Available data >>
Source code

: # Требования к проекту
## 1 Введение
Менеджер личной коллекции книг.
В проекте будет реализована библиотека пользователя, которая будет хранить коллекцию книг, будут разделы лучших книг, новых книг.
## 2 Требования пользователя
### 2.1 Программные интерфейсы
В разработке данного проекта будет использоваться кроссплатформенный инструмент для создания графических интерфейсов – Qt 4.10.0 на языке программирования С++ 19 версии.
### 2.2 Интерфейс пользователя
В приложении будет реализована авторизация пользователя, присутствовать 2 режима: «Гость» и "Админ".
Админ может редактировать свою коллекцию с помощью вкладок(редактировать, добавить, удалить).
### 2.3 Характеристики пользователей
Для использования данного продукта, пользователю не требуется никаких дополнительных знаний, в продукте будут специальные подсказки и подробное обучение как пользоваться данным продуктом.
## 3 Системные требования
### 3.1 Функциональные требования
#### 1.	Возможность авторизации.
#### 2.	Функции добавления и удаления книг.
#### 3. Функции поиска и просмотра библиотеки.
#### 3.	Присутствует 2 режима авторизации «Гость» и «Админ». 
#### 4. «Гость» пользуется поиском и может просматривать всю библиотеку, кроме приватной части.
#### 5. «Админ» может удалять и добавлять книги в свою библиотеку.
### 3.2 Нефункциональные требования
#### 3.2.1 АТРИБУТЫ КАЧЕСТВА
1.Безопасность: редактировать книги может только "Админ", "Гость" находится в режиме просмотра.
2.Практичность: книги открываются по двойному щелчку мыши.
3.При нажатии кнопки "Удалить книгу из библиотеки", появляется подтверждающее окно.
...
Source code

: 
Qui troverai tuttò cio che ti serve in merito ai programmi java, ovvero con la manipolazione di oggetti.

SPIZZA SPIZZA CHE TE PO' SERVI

Task details >>
Within the entries, count the lines containing the string "библиотеку" and state nothing but the result.

Exercise result >>
2